Replika kursi Firaun milik terpidana kasus korupsi ASABRI, Jimmy Sutopo. Foto: Metro TV/Muhammad Iqbal Sidiq.

Replika Kursi Firaun Koruptor Laku Dilelang Rp63 Juta!

Muhammad Iqbal Sidiq • 21 May 2026 15:39

Jakarta: Replika kursi Firaun milik terpidana kasus korupsi ASABRI, Jimmy Sutopo, resmi laku terjual jauh di atas harga limit dalam penutupan lelang Badan Pemulihan Aset (BPA) Fair 2026. Kursi itu laku dengan harga Rp63 juta.

"Dari harga limit Rp43.917.000 sampai dengan waktu akhir penutupan penawaran di pukul 14.30 waktu server, harga terbentuk adalah Rp63.917.000," ujar host lelang saat membacakan hasil akhir di Kantor BPA Kejaksaan Agung, Jakarta Selatan, Kamis, 21 Mei 2026.
 


Replika kursi Firaun tersebut memang menjadi daya tarik dan perhatian khusus bagi sejumlah kolektor barang antik sepanjang pameran. Selain kursi ikonik tersebut, sejumlah barang seni bernilai tinggi dan koleksi pribadi milik Jimmy Sutopo lainnya juga sukses dilelang serta disapu bersih oleh para peserta.

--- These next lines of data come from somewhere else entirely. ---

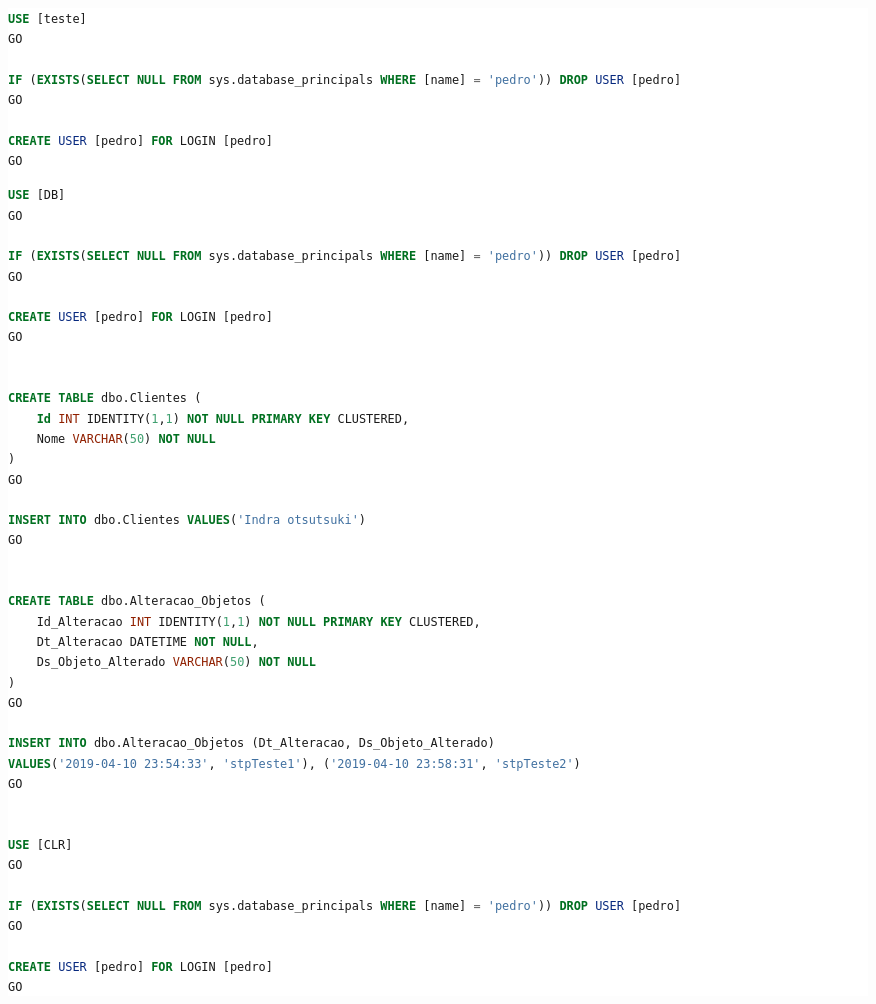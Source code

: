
 ```SQL
USE [teste]
GO

IF (EXISTS(SELECT NULL FROM sys.database_principals WHERE [name] = 'pedro')) DROP USER [pedro]
GO

CREATE USER [pedro] FOR LOGIN [pedro]
GO
```

```SQL
USE [DB]
GO

IF (EXISTS(SELECT NULL FROM sys.database_principals WHERE [name] = 'pedro')) DROP USER [pedro]
GO

CREATE USER [pedro] FOR LOGIN [pedro]
GO


CREATE TABLE dbo.Clientes (
	Id INT IDENTITY(1,1) NOT NULL PRIMARY KEY CLUSTERED,
	Nome VARCHAR(50) NOT NULL
)
GO

INSERT INTO dbo.Clientes VALUES('Indra otsutsuki')
GO


CREATE TABLE dbo.Alteracao_Objetos (
	Id_Alteracao INT IDENTITY(1,1) NOT NULL PRIMARY KEY CLUSTERED,
	Dt_Alteracao DATETIME NOT NULL,
	Ds_Objeto_Alterado VARCHAR(50) NOT NULL
)
GO

INSERT INTO dbo.Alteracao_Objetos (Dt_Alteracao, Ds_Objeto_Alterado)
VALUES('2019-04-10 23:54:33', 'stpTeste1'), ('2019-04-10 23:58:31', 'stpTeste2')
GO


USE [CLR]
GO

IF (EXISTS(SELECT NULL FROM sys.database_principals WHERE [name] = 'pedro')) DROP USER [pedro]
GO

CREATE USER [pedro] FOR LOGIN [pedro]
GO
```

Aset bernilai tinggi yang turut terjual dalam persaingan ketat ini adalah patung kapal naga giok besar (Carved Jade Ship Dragon). Barang mewah bermaterial giok tersebut terjual dengan kenaikan harga yang cukup signifikan dari nilai awal yang ditawarkan.

"Dari harga limit awal pembukaan penawaran sebesar Rp194.576.000, penutupan terakhir pelaksanaan lelang hari ini terbentuk harga sebesar Rp205.576.000," sambung host.

Tidak hanya barang seni, koleksi instrumen musik milik terpidana juga habis diburu para peserta lelang. Host mencatat gitar elektrik koleksi Jimmy Sutopo berhasil terjual di angka Rp82.594.000 dari harga penawaran awal sebesar Rp69.594.000. 


Replika kursi Firaun milik terpidana kasus korupsi ASABRI, Jimmy Sutopo. Foto: Metro TV/Muhammad Iqbal Sidiq.

Sementara itu, untuk gitar akustik motif batik, harga terbentuk berada di angka Rp13.000.000 dari nilai limit awal Rp12.000.000.

Pihak Kejaksaan Agung menegaskan bahwa seluruh hasil penjualan dari ratusan aset rampasan yang terjual dalam gelaran BPA Fair 2026 ini akan langsung disetorkan ke kas negara. Langkah ini dilakukan secara transparan sebagai upaya nyata untuk memulihkan kerugian keuangan negara akibat tindakan korupsi.